**What you should do**
Repeat the data verbatim, images excluded.

**Exercise inputs**
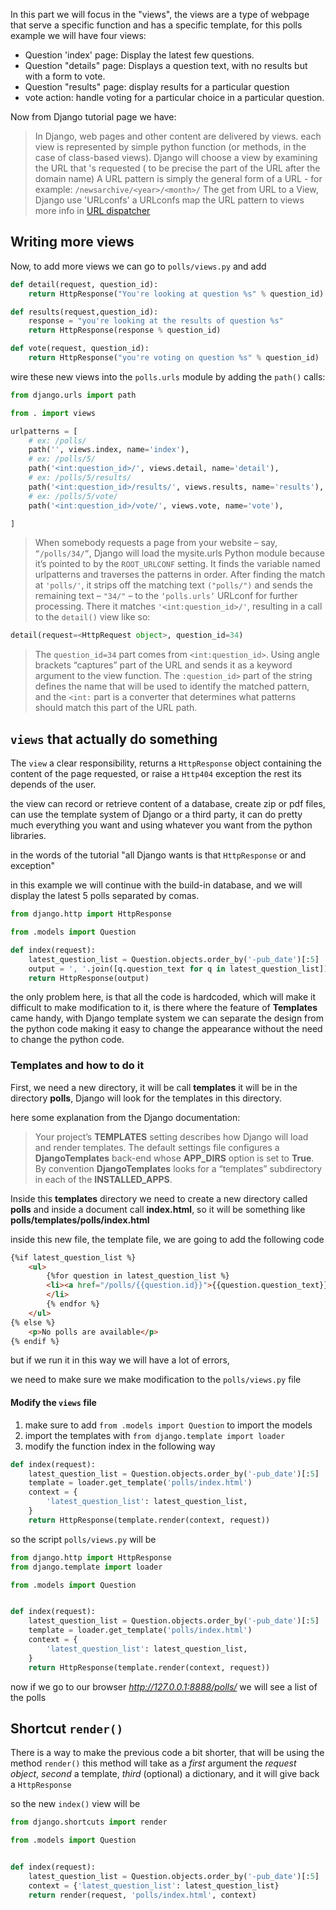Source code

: In this part we will focus in the "views", the views are a type of webpage that serve a specific function and has a specific template, for this polls example we will have four views:

* Question 'index' page:  Display the latest few questions.
* Question "details" page: Displays a question text, with no results but with a form to vote.
* Question "results" page: display results for a particular question
* vote action: handle voting for a particular choice in a particular question.

Now from Django tutorial page we have:

> In Django, web pages and other content are delivered by views. each view is represented by simple python function (or methods, in the case of class-based views). Django will choose a view by examining the URL that 's requested ( to be precise the part of the URL after the domain name)
> A URL pattern is simply the general form of a URL - for example: 
`/newsarchive/<year>/<month>/`
> The get from URL to a View, Django use 'URLconfs' a URLconfs map the URL pattern to views
more info in [URL dispatcher](https://docs.djangoproject.com/en/2.2/topics/http/urls/)


## Writing more views

Now, to add more views we can go to `polls/views.py` and add

```python
def detail(request, question_id):
	return HttpResponse("You're looking at question %s" % question_id)

def results(request,question_id):
	response = "you're looking at the results of question %s"
	return HttpResponse(response % question_id)

def vote(request, question_id):
	return HttpResponse("you're voting on question %s" % question_id)

```

wire these new views into the `polls.urls` module by adding the `path()` calls:

```python
from django.urls import path

from . import views

urlpatterns = [
	# ex: /polls/
    path('', views.index, name='index'),
    # ex: /polls/5/
    path('<int:question_id>/', views.detail, name='detail'),
    # ex: /polls/5/results/
    path('<int:question_id>/results/', views.results, name='results'),
    # ex: /polls/5/vote/
    path('<int:question_id>/vote/', views.vote, name='vote'),

]
```

>When somebody requests a page from your website – say, `“/polls/34/”`, Django will load the mysite.urls Python module because it’s pointed to by the `ROOT_URLCONF` setting. It finds the variable named urlpatterns and traverses the patterns in order. After finding the match at `'polls/'`, it strips off the matching text `("polls/")` and sends the remaining text – `"34/"` – to the `‘polls.urls’` URLconf for further processing. There it matches `'<int:question_id>/'`, resulting in a call to the `detail()` view like so: 
```python 
detail(request=<HttpRequest object>, question_id=34)
``` 
>The `question_id=34` part comes from `<int:question_id>`. Using angle brackets “captures” part of the URL and sends it as a keyword argument to the view function. The `:question_id>` part of the string defines the name that will be used to identify the matched pattern, and the `<int:` part is a converter that determines what patterns should match this part of the URL path.

## `views` that actually do something 

The `view` a clear responsibility, returns a `HttpResponse` object containing the content of the page requested, or raise a `Http404` exception the rest its depends of the user.

the view can record or retrieve content of a database, create zip or pdf files, can use the template system of  Django or a third party, it can do pretty much everything you want and using whatever you want from the python libraries.

in the words of the tutorial "all Django wants is that `HttpResponse` or and exception"

in this example we will continue with the build-in database, and we will display the latest 5 polls separated by comas.

```python 
from django.http import HttpResponse

from .models import Question

def index(request):
    latest_question_list = Question.objects.order_by('-pub_date')[:5]
    output = ', '.join([q.question_text for q in latest_question_list])
    return HttpResponse(output)
``` 

the only problem here, is that all the code is hardcoded, which will make it difficult to make modification to it, is there where the feature of **Templates** came handy, with Django template system we can separate the design from the python code making it easy to change the appearance without the need to change the python code. 

### Templates and how to do it

First, we need a new directory, it will be call **templates** it will be in the directory **polls**, Django will look for the templates in this directory.

here some explanation from the Django documentation: 
>Your project’s **TEMPLATES** setting describes how Django will load and render templates. The default settings file configures a **DjangoTemplates** back-end whose **APP_DIRS** option is set to **True**. By convention **DjangoTemplates** looks for a “templates” subdirectory in each of the **INSTALLED_APPS**.

Inside this **templates** directory we need to create a new directory called **polls** and inside a document call **index.html**, so it will be something like **polls/templates/polls/index.html**

inside this new file, the template file, we are going to add the following code

```html
{%if latest_question_list %}
    <ul>
        {%for question in latest_question_list %}
        <li><a href="/polls/{{question.id}}">{{question.question_text}}</a>
        </li>
        {% endfor %}
    </ul>
{% else %}
    <p>No polls are available</p>
{% endif %}
```

but if we run it in this way we will have a lot of errors,

we need to make sure we make modification to the `polls/views.py` file

#### Modify the `views` file

1. make sure to add `from .models import Question` to import the models 
2. import the templates with `from django.template import loader`
3. modify the function index in the following way

```python 
def index(request):
    latest_question_list = Question.objects.order_by('-pub_date')[:5]
    template = loader.get_template('polls/index.html')
    context = {
        'latest_question_list': latest_question_list,
    }
    return HttpResponse(template.render(context, request))
``` 

so the script `polls/views.py` will be

```python 
from django.http import HttpResponse
from django.template import loader

from .models import Question


def index(request):
    latest_question_list = Question.objects.order_by('-pub_date')[:5]
    template = loader.get_template('polls/index.html')
    context = {
        'latest_question_list': latest_question_list,
    }
    return HttpResponse(template.render(context, request))
``` 

now if we go to our browser *http://127.0.0.1:8888/polls/* we will see a list of the polls 


## Shortcut `render()`

There is a way to make the previous code a bit shorter, that will be using the method `render()` this method will take as a *first* argument the *request object*, *second* a template, *third* (optional) a dictionary, and it will give back a `HttpResponse`

so the new `index()` view will be

```python 
from django.shortcuts import render

from .models import Question


def index(request):
    latest_question_list = Question.objects.order_by('-pub_date')[:5]
    context = {'latest_question_list': latest_question_list}
    return render(request, 'polls/index.html', context)
```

**Result below**
Source code

: In this part we will focus in the "views", the views are a type of webpage that serve a specific function and has a specific template, for this polls example we will have four views:

* Question 'index' page:  Display the latest few questions.
* Question "details" page: Displays a question text, with no results but with a form to vote.
* Question "results" page: display results for a particular question
* vote action: handle voting for a particular choice in a particular question.

Now from Django tutorial page we have:

> In Django, web pages and other content are delivered by views. each view is represented by simple python function (or methods, in the case of class-based views). Django will choose a view by examining the URL that 's requested ( to be precise the part of the URL after the domain name)
> A URL pattern is simply the general form of a URL - for example: 
`/newsarchive/<year>/<month>/`
> The get from URL to a View, Django use 'URLconfs' a URLconfs map the URL pattern to views
more info in [URL dispatcher](https://docs.djangoproject.com/en/2.2/topics/http/urls/)


## Writing more views

Now, to add more views we can go to `polls/views.py` and add

```python
def detail(request, question_id):
	return HttpResponse("You're looking at question %s" % question_id)

def results(request,question_id):
	response = "you're looking at the results of question %s"
	return HttpResponse(response % question_id)

def vote(request, question_id):
	return HttpResponse("you're voting on question %s" % question_id)

```

wire these new views into the `polls.urls` module by adding the `path()` calls:

```python
from django.urls import path

from . import views

urlpatterns = [
	# ex: /polls/
    path('', views.index, name='index'),
    # ex: /polls/5/
    path('<int:question_id>/', views.detail, name='detail'),
    # ex: /polls/5/results/
    path('<int:question_id>/results/', views.results, name='results'),
    # ex: /polls/5/vote/
    path('<int:question_id>/vote/', views.vote, name='vote'),

]
```

>When somebody requests a page from your website – say, `“/polls/34/”`, Django will load the mysite.urls Python module because it’s pointed to by the `ROOT_URLCONF` setting. It finds the variable named urlpatterns and traverses the patterns in order. After finding the match at `'polls/'`, it strips off the matching text `("polls/")` and sends the remaining text – `"34/"` – to the `‘polls.urls’` URLconf for further processing. There it matches `'<int:question_id>/'`, resulting in a call to the `detail()` view like so: 
```python 
detail(request=<HttpRequest object>, question_id=34)
``` 
>The `question_id=34` part comes from `<int:question_id>`. Using angle brackets “captures” part of the URL and sends it as a keyword argument to the view function. The `:question_id>` part of the string defines the name that will be used to identify the matched pattern, and the `<int:` part is a converter that determines what patterns should match this part of the URL path.

## `views` that actually do something 

The `view` a clear responsibility, returns a `HttpResponse` object containing the content of the page requested, or raise a `Http404` exception the rest its depends of the user.

the view can record or retrieve content of a database, create zip or pdf files, can use the template system of  Django or a third party, it can do pretty much everything you want and using whatever you want from the python libraries.

in the words of the tutorial "all Django wants is that `HttpResponse` or and exception"

in this example we will continue with the build-in database, and we will display the latest 5 polls separated by comas.

```python 
from django.http import HttpResponse

from .models import Question

def index(request):
    latest_question_list = Question.objects.order_by('-pub_date')[:5]
    output = ', '.join([q.question_text for q in latest_question_list])
    return HttpResponse(output)
``` 

the only problem here, is that all the code is hardcoded, which will make it difficult to make modification to it, is there where the feature of **Templates** came handy, with Django template system we can separate the design from the python code making it easy to change the appearance without the need to change the python code. 

### Templates and how to do it

First, we need a new directory, it will be call **templates** it will be in the directory **polls**, Django will look for the templates in this directory.

here some explanation from the Django documentation: 
>Your project’s **TEMPLATES** setting describes how Django will load and render templates. The default settings file configures a **DjangoTemplates** back-end whose **APP_DIRS** option is set to **True**. By convention **DjangoTemplates** looks for a “templates” subdirectory in each of the **INSTALLED_APPS**.

Inside this **templates** directory we need to create a new directory called **polls** and inside a document call **index.html**, so it will be something like **polls/templates/polls/index.html**

inside this new file, the template file, we are going to add the following code

```html
{%if latest_question_list %}
    <ul>
        {%for question in latest_question_list %}
        <li><a href="/polls/{{question.id}}">{{question.question_text}}</a>
        </li>
        {% endfor %}
    </ul>
{% else %}
    <p>No polls are available</p>
{% endif %}
```

but if we run it in this way we will have a lot of errors,

we need to make sure we make modification to the `polls/views.py` file

#### Modify the `views` file

1. make sure to add `from .models import Question` to import the models 
2. import the templates with `from django.template import loader`
3. modify the function index in the following way

```python 
def index(request):
    latest_question_list = Question.objects.order_by('-pub_date')[:5]
    template = loader.get_template('polls/index.html')
    context = {
        'latest_question_list': latest_question_list,
    }
    return HttpResponse(template.render(context, request))
``` 

so the script `polls/views.py` will be

```python 
from django.http import HttpResponse
from django.template import loader

from .models import Question


def index(request):
    latest_question_list = Question.objects.order_by('-pub_date')[:5]
    template = loader.get_template('polls/index.html')
    context = {
        'latest_question_list': latest_question_list,
    }
    return HttpResponse(template.render(context, request))
``` 

now if we go to our browser *http://127.0.0.1:8888/polls/* we will see a list of the polls 


## Shortcut `render()`

There is a way to make the previous code a bit shorter, that will be using the method `render()` this method will take as a *first* argument the *request object*, *second* a template, *third* (optional) a dictionary, and it will give back a `HttpResponse`

so the new `index()` view will be

```python 
from django.shortcuts import render

from .models import Question


def index(request):
    latest_question_list = Question.objects.order_by('-pub_date')[:5]
    context = {'latest_question_list': latest_question_list}
    return render(request, 'polls/index.html', context)
```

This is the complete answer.